▶ [WHAT TO DO]:
Tally up every line in the records beneath that has "from", and write down only the total.

▶ [TASK INPUTS]:
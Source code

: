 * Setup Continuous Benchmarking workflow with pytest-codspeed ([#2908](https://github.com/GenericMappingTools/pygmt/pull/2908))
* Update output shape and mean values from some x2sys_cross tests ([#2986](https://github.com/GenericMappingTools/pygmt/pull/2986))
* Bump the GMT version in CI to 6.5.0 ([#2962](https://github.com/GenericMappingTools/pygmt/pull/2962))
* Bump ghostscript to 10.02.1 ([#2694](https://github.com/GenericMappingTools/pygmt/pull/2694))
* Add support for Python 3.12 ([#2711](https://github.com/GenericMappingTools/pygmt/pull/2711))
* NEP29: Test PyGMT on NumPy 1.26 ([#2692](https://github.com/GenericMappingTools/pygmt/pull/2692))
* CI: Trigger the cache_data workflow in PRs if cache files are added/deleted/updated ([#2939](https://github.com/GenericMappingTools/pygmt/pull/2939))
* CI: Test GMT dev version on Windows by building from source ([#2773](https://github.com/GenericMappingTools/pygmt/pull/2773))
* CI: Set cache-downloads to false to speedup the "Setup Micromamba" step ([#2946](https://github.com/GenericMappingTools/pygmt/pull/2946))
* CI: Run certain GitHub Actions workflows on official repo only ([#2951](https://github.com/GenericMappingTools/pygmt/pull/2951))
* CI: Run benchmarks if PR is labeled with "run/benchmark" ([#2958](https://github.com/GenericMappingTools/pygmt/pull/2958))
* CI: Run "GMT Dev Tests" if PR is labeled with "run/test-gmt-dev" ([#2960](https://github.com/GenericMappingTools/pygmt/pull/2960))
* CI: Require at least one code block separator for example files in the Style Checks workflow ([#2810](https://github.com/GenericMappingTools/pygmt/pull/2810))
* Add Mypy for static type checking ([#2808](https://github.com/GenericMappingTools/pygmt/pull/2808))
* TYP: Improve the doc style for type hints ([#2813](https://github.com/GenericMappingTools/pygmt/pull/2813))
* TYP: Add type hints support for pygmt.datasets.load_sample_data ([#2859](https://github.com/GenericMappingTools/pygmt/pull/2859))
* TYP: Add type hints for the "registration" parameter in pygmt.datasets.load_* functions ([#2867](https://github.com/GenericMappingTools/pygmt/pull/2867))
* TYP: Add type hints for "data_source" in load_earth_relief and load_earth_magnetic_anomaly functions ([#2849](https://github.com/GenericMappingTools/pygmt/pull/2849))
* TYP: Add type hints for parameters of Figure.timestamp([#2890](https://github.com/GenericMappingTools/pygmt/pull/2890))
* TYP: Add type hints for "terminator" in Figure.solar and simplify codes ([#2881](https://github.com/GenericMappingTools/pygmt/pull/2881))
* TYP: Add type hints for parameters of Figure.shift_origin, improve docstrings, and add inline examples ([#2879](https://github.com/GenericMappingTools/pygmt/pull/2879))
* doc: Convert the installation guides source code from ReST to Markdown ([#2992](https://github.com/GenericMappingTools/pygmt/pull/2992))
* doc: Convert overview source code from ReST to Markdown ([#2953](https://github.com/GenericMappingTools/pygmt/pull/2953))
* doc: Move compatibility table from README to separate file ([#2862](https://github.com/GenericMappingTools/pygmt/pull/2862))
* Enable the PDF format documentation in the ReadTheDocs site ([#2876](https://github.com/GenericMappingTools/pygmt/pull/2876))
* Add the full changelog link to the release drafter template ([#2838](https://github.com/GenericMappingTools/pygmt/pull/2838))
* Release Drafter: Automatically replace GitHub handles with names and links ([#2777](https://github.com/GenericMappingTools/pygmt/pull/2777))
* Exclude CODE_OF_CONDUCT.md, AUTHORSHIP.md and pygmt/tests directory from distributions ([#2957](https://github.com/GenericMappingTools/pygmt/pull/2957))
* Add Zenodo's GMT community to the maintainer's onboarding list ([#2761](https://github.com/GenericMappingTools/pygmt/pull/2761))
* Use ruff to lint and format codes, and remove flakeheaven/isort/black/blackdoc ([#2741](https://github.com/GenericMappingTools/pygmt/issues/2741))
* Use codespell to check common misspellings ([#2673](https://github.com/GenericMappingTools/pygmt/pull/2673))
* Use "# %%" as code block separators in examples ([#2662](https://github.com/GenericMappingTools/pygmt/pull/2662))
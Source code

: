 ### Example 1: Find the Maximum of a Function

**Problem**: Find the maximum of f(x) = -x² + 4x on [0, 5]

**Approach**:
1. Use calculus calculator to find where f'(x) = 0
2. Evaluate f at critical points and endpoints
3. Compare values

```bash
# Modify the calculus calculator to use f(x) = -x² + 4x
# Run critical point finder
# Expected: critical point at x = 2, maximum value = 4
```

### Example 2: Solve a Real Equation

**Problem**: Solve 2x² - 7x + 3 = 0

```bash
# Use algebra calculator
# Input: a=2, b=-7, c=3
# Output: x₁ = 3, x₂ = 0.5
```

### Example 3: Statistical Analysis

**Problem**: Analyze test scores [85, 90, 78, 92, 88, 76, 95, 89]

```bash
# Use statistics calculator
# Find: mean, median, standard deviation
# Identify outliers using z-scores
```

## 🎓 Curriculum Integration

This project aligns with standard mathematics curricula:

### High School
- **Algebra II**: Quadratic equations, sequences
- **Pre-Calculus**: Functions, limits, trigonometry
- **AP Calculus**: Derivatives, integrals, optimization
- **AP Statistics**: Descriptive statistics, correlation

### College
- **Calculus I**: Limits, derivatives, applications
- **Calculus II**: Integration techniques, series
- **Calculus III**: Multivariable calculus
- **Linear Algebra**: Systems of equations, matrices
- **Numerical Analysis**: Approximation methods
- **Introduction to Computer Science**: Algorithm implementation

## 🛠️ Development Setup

▶ [EXPECTED ANSWER]:
6